Spark SQL – Salient functions in a Nutshell

As, Spark DataFrame becomes de-facto standard for data processing in Spark, it is a good idea to be aware key functions of Spark sql that most of the Data Engineers/Scientists might need to use in their data transformation journey.

callUDF

One of the most vital functions of Spark, which I found useful in my day to day usage. callUDF is used not only to call the user defined functions, but also to utilise the functions of Spark Sql which are not a part of Spark functions objects.

Example:

For example parse_url is a part of Spark Sql but not available in Spark’s functions object. Hence its not possible to use it directly as a part of your DataFrame operations, you need to wrap it in callUDF function.

val df= Seq((“http://spark.apache.org/path?query=1"),("https://people.apache.org/~pwendell/spark-nightly/spark-master-docs/latest/api/sql/#negative")).toDF("url_col")
df.withColumn("host", callUDF("parse_url", $"url_col", lit("HOST")))

Input_file_name

This function is used to get the file name of the current spark task. Mostly used in debugging or to find out the specific files which have bad records.

Example:

df.withColumn(“filename”, input_file_name)

spark_partition_id

To get the specific spark partition id.

df.withColumn(“partition_id”,spark_partition_id)

na

na is Spark DataFrame api function, which is used to drop or fill null values.

Example:

df.na.drop()

will drop all the rows which containing any null values.

df.na.drop(Seq(<cols>))

drop all the rows which contain null values in the specified columns

df.na.fill(“literal”)

Fill the null values with the specified literal

agg

Aggregate function is used to compute different aggregate expressions over different columns.
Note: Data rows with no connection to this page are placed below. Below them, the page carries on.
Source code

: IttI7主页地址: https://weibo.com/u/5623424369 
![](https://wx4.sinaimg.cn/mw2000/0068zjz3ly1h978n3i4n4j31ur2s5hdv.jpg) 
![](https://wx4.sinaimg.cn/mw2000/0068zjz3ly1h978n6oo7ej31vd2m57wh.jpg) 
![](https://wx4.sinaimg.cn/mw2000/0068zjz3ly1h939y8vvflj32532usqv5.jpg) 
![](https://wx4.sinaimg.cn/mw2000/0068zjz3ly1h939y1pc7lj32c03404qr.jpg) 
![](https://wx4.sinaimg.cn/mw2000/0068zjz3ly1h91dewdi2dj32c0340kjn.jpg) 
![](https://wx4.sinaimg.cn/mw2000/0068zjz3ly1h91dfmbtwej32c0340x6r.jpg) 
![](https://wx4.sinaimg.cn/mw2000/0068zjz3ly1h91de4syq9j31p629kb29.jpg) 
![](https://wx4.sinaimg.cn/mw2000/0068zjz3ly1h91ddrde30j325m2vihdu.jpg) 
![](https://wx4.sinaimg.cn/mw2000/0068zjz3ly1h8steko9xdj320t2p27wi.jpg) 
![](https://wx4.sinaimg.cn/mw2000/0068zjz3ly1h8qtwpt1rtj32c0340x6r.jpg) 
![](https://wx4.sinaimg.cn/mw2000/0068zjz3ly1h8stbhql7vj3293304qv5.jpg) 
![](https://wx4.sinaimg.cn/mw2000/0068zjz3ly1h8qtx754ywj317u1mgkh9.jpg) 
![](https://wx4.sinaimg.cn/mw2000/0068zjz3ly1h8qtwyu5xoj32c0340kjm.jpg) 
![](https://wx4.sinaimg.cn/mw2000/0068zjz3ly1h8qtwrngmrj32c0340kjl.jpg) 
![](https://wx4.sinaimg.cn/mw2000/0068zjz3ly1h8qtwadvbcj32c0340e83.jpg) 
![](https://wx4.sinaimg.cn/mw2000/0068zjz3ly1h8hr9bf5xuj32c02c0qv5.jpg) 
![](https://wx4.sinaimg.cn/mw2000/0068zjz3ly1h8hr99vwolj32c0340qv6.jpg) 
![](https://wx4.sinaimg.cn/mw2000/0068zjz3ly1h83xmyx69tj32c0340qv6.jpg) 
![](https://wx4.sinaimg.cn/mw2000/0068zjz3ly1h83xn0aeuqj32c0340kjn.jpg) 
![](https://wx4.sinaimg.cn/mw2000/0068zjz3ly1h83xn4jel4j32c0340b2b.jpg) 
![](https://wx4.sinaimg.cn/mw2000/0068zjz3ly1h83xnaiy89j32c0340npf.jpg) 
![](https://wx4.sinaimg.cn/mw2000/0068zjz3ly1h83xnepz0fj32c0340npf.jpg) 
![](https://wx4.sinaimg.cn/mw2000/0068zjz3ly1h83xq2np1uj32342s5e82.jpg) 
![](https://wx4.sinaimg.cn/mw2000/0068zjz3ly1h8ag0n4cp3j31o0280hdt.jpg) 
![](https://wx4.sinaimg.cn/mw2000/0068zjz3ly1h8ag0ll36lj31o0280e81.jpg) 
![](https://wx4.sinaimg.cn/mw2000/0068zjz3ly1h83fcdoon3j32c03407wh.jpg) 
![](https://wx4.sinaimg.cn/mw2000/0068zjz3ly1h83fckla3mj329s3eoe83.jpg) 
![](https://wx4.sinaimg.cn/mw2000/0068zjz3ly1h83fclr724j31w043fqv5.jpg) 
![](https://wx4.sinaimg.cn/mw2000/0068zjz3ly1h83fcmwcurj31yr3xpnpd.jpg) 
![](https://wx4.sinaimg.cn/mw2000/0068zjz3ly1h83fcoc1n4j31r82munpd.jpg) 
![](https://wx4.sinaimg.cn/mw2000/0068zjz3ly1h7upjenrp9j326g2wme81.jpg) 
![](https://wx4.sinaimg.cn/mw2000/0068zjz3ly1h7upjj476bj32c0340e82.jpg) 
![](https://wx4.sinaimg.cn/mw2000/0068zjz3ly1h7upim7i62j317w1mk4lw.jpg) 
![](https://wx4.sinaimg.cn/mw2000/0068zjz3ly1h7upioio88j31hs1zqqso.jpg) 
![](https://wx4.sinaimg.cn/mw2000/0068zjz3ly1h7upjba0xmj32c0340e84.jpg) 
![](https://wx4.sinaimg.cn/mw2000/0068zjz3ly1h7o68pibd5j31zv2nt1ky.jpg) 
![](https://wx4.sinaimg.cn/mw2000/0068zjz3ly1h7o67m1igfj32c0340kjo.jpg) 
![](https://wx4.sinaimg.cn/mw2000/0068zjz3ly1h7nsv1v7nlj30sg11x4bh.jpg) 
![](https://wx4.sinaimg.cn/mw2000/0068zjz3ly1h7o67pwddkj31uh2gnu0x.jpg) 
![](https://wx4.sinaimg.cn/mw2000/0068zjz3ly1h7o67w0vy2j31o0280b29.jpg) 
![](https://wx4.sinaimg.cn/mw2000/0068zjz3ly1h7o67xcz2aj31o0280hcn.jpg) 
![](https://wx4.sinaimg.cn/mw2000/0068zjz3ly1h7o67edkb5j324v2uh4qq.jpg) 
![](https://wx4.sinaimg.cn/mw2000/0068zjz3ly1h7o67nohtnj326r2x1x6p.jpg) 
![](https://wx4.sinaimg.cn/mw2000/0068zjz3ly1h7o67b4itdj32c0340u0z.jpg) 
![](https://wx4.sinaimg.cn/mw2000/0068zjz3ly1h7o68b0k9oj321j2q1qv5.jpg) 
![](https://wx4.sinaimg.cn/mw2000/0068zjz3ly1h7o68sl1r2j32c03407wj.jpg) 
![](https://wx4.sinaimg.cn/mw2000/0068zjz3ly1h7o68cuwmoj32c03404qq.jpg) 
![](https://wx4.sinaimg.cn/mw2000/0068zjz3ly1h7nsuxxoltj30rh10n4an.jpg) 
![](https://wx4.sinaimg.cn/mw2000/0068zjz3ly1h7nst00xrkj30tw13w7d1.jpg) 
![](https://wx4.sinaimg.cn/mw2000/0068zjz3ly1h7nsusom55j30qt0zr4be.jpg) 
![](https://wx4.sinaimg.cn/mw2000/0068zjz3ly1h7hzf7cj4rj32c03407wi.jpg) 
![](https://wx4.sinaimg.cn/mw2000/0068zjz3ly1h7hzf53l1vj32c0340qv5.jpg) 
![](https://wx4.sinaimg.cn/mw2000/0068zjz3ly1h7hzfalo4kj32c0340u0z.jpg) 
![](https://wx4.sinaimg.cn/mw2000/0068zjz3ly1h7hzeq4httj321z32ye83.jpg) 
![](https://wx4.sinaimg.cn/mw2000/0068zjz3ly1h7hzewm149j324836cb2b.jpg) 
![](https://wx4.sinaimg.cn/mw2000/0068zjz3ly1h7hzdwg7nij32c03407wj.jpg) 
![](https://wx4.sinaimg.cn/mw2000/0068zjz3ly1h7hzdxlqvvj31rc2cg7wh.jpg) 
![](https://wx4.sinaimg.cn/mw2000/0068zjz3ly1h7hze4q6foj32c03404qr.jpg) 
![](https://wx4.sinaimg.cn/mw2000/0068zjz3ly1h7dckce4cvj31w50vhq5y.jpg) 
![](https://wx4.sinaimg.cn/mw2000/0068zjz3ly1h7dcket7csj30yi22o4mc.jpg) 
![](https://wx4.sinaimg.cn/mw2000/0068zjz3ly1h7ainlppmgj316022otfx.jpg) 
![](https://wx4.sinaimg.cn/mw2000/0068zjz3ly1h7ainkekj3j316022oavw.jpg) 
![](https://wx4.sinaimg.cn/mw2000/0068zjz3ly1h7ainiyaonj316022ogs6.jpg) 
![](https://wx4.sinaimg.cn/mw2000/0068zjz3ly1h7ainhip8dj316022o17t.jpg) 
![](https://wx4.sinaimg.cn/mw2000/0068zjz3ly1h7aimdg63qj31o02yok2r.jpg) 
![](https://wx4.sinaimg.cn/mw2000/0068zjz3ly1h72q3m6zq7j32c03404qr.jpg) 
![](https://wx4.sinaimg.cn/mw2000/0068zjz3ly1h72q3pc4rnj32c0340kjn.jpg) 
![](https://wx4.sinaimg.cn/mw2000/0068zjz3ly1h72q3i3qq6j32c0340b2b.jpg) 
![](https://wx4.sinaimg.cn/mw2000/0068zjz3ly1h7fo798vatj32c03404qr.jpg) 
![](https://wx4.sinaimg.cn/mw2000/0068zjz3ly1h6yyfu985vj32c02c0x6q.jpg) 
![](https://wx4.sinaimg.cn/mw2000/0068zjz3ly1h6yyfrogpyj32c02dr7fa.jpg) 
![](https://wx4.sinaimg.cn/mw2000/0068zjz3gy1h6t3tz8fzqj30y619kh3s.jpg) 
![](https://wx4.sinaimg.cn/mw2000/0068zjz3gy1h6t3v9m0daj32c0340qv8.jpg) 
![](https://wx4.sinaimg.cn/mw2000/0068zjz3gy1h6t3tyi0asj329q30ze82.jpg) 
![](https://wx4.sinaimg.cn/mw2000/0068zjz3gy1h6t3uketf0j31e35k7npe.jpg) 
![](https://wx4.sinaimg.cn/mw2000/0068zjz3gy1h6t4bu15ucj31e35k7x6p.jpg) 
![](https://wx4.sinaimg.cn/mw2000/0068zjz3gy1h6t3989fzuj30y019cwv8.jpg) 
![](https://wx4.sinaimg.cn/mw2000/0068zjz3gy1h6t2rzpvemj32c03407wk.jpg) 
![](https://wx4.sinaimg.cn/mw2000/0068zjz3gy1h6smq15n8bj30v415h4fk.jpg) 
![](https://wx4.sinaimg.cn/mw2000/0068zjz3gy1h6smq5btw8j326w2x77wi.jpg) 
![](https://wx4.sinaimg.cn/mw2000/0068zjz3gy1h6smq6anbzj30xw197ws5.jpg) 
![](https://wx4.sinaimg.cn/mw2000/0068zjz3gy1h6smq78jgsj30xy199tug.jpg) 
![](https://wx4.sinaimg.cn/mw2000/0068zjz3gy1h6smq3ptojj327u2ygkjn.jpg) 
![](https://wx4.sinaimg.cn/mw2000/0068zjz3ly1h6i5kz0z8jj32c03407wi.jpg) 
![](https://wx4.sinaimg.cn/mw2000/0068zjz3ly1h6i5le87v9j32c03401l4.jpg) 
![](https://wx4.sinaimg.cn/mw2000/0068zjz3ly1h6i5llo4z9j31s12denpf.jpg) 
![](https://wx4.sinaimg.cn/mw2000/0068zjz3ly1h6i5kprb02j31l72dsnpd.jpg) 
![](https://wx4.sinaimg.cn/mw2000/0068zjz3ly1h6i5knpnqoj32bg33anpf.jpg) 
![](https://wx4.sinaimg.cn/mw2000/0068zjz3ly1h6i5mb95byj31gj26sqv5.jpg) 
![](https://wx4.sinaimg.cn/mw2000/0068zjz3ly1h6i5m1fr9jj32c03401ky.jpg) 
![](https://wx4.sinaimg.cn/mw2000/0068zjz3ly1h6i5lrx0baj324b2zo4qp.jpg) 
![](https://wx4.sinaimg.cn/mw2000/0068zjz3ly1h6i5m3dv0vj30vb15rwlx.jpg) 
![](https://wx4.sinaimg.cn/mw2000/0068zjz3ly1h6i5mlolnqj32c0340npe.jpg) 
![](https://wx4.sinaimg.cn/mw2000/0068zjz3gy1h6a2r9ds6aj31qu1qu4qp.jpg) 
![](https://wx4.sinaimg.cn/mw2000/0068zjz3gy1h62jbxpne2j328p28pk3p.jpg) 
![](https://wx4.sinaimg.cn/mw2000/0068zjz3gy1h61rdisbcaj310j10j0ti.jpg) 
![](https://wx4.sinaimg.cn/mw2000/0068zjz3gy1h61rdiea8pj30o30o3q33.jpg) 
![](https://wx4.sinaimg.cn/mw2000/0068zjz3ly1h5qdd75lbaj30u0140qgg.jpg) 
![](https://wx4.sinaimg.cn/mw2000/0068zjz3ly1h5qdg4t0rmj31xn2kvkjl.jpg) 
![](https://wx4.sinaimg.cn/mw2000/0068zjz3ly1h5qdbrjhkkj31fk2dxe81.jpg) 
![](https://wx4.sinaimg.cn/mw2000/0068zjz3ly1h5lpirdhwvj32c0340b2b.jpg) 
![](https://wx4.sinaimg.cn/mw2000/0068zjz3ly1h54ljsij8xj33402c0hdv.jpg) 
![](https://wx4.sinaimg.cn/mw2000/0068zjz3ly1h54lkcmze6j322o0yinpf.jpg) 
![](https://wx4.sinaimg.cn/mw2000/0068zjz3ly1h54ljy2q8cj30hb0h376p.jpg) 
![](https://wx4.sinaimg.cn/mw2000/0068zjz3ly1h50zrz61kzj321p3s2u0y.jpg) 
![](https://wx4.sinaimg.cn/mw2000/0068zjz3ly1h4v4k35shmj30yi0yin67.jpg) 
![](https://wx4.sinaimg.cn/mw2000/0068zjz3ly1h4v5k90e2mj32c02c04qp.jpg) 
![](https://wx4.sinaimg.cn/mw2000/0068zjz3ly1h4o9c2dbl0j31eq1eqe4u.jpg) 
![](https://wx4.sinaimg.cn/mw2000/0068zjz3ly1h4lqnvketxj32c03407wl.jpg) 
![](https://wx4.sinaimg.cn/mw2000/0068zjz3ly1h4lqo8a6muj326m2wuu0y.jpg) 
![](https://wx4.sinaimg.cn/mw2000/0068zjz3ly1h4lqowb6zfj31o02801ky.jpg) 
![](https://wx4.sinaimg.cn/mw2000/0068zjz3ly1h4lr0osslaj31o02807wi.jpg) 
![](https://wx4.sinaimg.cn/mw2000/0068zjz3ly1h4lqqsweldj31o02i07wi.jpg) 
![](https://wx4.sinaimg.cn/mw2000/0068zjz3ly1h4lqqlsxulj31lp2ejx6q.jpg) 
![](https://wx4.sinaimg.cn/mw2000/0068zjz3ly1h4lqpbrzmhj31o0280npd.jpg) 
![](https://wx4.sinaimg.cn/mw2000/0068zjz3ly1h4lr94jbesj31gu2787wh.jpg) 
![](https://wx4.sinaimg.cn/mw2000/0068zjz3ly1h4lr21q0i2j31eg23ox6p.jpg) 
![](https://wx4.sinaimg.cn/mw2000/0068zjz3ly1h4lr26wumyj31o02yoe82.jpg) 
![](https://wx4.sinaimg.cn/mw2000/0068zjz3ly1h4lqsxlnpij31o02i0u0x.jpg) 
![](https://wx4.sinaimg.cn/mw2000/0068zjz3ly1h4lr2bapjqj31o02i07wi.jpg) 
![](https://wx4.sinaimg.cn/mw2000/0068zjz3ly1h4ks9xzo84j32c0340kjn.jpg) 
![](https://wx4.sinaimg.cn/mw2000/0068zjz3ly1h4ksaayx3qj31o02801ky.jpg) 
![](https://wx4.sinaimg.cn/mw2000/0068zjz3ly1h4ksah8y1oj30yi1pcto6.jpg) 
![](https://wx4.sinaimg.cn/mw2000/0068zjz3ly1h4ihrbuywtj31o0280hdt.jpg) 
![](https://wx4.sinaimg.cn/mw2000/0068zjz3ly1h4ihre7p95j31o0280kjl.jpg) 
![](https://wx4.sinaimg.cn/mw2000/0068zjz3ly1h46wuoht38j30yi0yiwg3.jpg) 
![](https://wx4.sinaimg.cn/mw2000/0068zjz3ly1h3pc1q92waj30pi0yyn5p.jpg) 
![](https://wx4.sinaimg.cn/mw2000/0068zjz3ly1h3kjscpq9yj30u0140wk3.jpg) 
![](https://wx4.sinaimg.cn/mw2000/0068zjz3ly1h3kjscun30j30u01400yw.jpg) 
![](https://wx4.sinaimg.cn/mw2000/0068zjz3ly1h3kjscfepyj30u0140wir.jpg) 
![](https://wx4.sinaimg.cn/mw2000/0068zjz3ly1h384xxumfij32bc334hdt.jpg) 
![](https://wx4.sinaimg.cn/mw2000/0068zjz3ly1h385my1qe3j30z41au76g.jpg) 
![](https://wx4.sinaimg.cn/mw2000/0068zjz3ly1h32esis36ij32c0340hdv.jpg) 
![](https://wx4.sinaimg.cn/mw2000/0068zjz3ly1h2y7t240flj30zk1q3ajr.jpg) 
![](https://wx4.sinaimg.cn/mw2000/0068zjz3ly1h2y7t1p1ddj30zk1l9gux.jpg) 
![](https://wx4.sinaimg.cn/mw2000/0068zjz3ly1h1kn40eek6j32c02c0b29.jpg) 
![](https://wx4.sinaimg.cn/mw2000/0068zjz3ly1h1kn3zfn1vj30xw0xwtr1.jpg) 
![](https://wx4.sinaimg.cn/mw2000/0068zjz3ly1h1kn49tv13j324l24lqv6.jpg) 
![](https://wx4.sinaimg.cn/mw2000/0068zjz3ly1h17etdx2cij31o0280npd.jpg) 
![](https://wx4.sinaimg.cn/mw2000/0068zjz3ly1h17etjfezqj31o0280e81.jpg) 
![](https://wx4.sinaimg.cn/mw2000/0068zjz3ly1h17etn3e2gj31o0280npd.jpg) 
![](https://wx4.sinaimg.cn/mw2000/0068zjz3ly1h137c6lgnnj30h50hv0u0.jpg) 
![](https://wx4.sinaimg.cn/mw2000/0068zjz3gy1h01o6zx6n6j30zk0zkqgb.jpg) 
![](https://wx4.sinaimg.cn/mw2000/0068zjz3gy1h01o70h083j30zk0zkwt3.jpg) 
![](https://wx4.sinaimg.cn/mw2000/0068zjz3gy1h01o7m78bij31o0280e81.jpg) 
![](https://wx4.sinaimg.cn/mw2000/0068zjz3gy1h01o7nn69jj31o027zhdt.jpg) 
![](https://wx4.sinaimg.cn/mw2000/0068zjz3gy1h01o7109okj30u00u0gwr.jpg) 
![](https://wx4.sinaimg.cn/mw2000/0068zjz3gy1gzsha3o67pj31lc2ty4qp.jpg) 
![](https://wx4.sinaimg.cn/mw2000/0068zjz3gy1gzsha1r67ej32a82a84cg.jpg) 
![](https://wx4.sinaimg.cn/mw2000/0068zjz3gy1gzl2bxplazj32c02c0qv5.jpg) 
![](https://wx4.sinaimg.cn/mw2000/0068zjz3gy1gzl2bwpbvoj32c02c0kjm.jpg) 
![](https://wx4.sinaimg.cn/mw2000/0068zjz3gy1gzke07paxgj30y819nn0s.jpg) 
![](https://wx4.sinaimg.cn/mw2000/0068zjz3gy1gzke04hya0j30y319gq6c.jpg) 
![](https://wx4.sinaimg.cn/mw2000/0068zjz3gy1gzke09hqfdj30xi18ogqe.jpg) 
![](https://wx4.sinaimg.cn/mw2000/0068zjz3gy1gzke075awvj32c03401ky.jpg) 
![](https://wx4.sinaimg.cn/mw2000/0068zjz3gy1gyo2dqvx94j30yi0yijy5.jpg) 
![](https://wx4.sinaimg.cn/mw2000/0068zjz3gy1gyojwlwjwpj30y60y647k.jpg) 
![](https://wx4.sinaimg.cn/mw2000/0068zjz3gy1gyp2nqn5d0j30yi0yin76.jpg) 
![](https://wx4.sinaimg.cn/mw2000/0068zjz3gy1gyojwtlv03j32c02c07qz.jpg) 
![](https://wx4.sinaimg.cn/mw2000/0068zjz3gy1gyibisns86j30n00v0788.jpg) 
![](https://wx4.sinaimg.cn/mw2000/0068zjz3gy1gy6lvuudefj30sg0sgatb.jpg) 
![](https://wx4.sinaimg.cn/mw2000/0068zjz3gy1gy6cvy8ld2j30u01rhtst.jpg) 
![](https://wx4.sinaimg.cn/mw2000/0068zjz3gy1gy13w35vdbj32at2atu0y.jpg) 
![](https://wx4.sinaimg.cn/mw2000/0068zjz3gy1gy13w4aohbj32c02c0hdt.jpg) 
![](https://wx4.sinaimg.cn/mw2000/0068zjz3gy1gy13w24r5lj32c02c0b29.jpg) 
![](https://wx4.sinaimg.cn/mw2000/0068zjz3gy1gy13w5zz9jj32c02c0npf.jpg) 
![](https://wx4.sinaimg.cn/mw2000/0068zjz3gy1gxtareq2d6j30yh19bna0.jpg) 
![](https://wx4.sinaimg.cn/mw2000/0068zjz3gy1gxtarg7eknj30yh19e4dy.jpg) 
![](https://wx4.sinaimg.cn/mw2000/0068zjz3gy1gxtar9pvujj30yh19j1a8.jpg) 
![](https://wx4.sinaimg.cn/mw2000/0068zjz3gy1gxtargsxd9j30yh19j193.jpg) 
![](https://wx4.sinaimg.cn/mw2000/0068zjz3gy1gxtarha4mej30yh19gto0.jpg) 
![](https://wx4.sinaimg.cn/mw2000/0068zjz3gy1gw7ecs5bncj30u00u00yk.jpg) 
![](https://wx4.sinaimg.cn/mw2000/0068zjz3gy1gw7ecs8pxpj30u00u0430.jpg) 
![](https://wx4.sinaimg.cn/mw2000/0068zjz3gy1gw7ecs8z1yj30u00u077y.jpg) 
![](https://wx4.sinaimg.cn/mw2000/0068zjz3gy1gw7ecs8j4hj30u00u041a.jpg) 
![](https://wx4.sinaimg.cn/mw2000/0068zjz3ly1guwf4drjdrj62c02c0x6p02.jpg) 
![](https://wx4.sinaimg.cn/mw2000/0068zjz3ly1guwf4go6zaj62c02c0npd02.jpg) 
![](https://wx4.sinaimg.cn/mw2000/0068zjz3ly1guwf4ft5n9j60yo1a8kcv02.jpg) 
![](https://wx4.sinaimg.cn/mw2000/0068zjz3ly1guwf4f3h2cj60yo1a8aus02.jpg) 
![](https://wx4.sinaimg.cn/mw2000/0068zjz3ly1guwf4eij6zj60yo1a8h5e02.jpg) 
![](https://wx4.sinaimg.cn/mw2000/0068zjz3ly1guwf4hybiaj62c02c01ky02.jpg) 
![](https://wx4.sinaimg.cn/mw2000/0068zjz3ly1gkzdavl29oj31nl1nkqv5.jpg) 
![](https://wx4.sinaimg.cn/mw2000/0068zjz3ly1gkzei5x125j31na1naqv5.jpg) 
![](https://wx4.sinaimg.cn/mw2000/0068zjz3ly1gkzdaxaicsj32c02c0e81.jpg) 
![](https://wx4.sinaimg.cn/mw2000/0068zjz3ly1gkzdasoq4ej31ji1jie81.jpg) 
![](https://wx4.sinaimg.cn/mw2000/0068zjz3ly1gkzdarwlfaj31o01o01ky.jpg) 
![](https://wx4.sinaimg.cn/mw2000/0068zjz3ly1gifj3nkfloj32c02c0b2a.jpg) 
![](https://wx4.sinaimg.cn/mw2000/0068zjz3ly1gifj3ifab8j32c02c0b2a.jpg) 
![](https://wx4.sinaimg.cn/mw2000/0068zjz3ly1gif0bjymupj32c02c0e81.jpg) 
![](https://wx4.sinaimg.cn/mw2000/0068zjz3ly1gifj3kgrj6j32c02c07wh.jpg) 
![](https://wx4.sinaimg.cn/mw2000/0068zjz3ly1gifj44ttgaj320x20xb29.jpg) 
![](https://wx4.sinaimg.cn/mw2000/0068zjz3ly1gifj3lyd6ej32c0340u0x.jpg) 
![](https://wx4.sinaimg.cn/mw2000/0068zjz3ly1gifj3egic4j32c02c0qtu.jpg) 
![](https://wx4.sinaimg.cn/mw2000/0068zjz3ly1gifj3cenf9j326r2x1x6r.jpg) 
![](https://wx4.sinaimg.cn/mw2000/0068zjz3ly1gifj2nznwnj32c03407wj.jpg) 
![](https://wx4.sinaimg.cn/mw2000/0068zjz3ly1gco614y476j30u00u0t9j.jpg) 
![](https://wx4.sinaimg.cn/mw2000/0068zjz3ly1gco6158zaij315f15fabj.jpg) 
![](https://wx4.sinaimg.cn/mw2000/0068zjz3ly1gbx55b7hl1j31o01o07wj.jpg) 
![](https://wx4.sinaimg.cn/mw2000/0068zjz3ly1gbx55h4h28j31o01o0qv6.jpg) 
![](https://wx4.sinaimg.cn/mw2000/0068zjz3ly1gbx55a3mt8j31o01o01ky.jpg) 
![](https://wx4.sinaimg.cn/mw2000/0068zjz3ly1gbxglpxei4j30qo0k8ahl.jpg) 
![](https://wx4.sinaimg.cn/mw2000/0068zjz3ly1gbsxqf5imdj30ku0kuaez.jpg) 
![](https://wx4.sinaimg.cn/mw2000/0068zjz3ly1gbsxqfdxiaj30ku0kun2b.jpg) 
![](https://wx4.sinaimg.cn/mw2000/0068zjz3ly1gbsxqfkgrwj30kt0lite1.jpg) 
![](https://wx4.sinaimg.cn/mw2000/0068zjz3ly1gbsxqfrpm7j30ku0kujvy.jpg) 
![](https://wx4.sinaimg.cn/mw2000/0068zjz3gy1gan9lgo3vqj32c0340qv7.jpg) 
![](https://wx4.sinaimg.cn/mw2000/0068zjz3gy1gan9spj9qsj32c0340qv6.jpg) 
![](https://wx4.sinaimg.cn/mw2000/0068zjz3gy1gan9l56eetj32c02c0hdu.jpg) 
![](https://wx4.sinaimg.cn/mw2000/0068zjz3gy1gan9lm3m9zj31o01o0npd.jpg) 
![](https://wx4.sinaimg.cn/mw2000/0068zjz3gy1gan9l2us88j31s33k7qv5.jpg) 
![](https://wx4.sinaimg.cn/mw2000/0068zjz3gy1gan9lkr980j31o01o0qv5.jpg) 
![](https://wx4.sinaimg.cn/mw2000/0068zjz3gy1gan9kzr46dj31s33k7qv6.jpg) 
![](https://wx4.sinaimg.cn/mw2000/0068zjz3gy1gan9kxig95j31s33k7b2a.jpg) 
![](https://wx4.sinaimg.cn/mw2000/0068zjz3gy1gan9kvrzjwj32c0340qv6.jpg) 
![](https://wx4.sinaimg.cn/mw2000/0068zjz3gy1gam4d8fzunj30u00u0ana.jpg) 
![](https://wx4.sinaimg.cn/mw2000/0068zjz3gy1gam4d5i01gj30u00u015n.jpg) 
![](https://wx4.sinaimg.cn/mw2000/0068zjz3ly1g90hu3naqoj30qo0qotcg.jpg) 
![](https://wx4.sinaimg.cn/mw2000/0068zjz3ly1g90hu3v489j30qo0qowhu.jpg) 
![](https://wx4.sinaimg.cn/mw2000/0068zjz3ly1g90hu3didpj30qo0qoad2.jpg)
df.groupBy(“dept”).agg(min(“id”), count(“id”), avg(“salary”))

struct

Struct function is used to create new struct from existing columns.

Example:

One on the most common use case of this functions is to create JSON values from existing columns.

val df1 = Seq(Seq("Arun","Vijay","vinay"),Seq(1,2,3)).toDF("Name","id")
df1.select(struct("*").alias("json"))

transform — DataFrame API

Transform function is used to chain spark transformation functions. This function helps to breaks the big spark transformation queries into modular and chain them later.

Example

val df = Seq(1,2,3).toDF(“id”)
def incByOne(df: DataFrame): DataFrame = {

  df.withColumn("inc", df("id") +1)

}
val incDf = df.transform(incByOne)

Transform — Spark Sql

Spark Sql also posses an transform function to work with array elements.

Example:

To increment one by each element of an array

Spark.sql(“SELECT transform(array(1, 2, 3), x -> x + 1)”)

Both Spark sql transform function and Dataframe Transform function are different and exists for different purpose.

java_method — Spark Sql

Spark sql specific function to invoke a java method as a part of the query by passing the java class name, method name and arguments if any.

Example

spark.sql(“SELECT java_method(“java.util.UUID”,”randomUUID”)”)

The above query calls the method randomUUID from the Java class UUID via reflection and returns an universally unique identifier.

flatten

Flatten out columns which have nested array of array.

Incase the nested levels are more than two, only one level will be flattened.

Example:

df.withColumn(“flattened_col”,flatten($”nested_column”))
Spark.sql(“SELECT flatten(array(array(1, 2), array(3, 4)))”)

get_json_objects

Function used to extract JSON elements with the help of JPath.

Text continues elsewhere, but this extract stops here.